The point he was making is that people are not listening and you must do everything in their power to get their attention -- and key to this was speaking the lingo of the people, the current version of the modern dialect, and transcend the barrier that Biblical vocabulary and doctrinal language erects against the hearer. Really? I am not so sure.
The example of Jesus does not necessarily support this thesis. Jesus often preached to people who were not present, leaving His disciples confused about what He said or to whom His words were directed. Even the parables (folk stories to some commentators) required unpacking within the privacy of Jesus alone with His disciples. Often the people found Jesus' words simply too hard to grasp or too difficult to accept and many of them left (prompting the famous question to Peter about whether or not he was going to take a hike as well).
The point is correct that many times when Jesus preached and we preach or witness, the people are not listening. Try the vantage point of the pulpit on Sunday morning and see how attentive the faces of the average pew sitter are. I am no better when I am in the pew. Not listening is not necessarily a choice but often a consequence of sin and its terrible effect upon the heart, mind, and ear. But is it our job to make people listen? Or, is it our job to speak faithfully the Law and the Gospel, the whole counsel of Scripture, careful not to presume our opinions are God's Word but taking pains to make sure that we are speaking Scripturally as well as faithfully the Word of the Lord?
The fact that people are not listening is not hard to attest. But that it is our job to make them listen is hard to prove from Scripture. In fact, I would posit the radical opinion that it is not our concern whether or not people are listening but it is ours alone to preach faithfully and forcefully the Word of the Lord. Period. The Spirit does not work only if people are listening. The Spirit works wherever and whenever we speak faithfully the Word of the Lord. Period. The Spirit works even when it seems that people are not listening. Why else would St. Paul remind us that we do not always (or even often) get to see the results of the Word addressed to those in home, church, or community? We speak and God plants the seed and the Spirit works to bring forth the plant and the fruit.

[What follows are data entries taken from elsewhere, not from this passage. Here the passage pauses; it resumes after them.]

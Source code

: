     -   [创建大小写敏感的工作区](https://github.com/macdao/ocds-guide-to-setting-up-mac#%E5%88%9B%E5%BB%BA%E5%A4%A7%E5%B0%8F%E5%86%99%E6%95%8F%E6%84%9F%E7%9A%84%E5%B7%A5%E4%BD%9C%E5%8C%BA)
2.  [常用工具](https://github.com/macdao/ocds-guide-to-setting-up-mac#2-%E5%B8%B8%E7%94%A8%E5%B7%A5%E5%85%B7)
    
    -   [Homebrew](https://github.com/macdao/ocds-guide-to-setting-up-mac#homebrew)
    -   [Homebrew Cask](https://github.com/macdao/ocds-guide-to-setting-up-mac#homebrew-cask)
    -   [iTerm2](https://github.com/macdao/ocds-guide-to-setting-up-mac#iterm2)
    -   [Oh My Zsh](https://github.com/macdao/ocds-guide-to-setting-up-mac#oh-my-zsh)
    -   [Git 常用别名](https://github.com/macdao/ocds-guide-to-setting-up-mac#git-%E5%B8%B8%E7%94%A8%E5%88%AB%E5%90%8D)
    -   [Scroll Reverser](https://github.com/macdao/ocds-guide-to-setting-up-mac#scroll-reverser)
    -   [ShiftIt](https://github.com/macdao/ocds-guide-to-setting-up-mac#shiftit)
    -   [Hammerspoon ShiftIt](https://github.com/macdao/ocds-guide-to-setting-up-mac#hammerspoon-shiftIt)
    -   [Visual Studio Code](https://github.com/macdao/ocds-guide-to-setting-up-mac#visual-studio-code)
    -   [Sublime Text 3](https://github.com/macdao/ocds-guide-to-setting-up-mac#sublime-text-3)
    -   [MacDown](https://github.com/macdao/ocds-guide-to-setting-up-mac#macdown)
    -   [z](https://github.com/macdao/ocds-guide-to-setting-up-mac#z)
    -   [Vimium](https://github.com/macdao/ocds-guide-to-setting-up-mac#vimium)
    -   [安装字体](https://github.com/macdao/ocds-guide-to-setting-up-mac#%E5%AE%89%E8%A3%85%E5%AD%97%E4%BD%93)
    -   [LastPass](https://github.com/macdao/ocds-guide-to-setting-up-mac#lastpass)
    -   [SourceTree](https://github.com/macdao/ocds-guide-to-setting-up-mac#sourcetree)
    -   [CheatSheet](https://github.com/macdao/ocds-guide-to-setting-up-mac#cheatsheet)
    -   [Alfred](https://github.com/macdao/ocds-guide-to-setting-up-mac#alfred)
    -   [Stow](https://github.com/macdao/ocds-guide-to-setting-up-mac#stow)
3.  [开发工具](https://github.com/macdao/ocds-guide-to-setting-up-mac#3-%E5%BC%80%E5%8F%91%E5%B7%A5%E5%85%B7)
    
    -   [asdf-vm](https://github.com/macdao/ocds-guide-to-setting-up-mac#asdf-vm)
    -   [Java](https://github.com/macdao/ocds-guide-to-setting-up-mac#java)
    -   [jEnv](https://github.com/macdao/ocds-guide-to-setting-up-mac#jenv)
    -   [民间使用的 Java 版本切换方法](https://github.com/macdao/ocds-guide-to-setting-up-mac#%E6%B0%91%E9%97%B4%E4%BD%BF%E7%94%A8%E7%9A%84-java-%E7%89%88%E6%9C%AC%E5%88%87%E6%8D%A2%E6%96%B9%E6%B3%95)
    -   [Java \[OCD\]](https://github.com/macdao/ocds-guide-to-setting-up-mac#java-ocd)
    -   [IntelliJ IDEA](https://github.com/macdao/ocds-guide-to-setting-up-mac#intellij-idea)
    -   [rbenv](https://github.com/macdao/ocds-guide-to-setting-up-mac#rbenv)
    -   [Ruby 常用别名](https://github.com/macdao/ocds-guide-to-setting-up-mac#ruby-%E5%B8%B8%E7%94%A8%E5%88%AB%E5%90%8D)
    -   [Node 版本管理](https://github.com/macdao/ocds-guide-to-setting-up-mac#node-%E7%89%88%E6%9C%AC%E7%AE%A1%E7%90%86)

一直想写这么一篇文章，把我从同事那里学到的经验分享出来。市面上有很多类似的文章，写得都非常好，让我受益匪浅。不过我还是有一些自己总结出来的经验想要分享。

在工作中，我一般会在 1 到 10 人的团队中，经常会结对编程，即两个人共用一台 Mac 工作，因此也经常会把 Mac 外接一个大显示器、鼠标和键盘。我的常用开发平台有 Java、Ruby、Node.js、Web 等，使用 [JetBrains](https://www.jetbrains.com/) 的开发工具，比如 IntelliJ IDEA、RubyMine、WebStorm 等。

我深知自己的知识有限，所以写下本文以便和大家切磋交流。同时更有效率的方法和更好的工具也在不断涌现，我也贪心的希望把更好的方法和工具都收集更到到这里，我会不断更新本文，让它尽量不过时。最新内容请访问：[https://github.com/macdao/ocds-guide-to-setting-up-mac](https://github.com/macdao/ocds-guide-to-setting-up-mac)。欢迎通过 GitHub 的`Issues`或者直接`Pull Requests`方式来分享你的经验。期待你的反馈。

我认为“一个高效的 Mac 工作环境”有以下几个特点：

It seems we spend far too much time trying to get people to listen, often resorting to embarrassing gimmicks -- time we ought to spend more faithfully on the words and works of witness. We need to spend less time on the psychology of the hearer or the dynamic of the preacher and those who sit before him. It is all interesting, to be sure, but it is also distracting. Our sermon introductions are often too long and take too much of the valuable real estate of our people's attention. Our illustrations are often too complex or too peripheral to the text so that our people remember the stories we did or did not tell well but cannot for the life of them remember how they connected to the Word of the Lord. Our drama often masks and makes a masquerade of the Word (as if we were its power and not the Spirit).
People don't listen. So what is new?! Jesus also had that problem. Some fell asleep during the sermon. Nothing unusual here. Some left in boredom, offended, or disappointed. Still happens. What is our focus? The Word of the Lord faithfully and forcefully proclaimed. God will do the rest. No, really. He will. He is faithful. He will do it! Amen.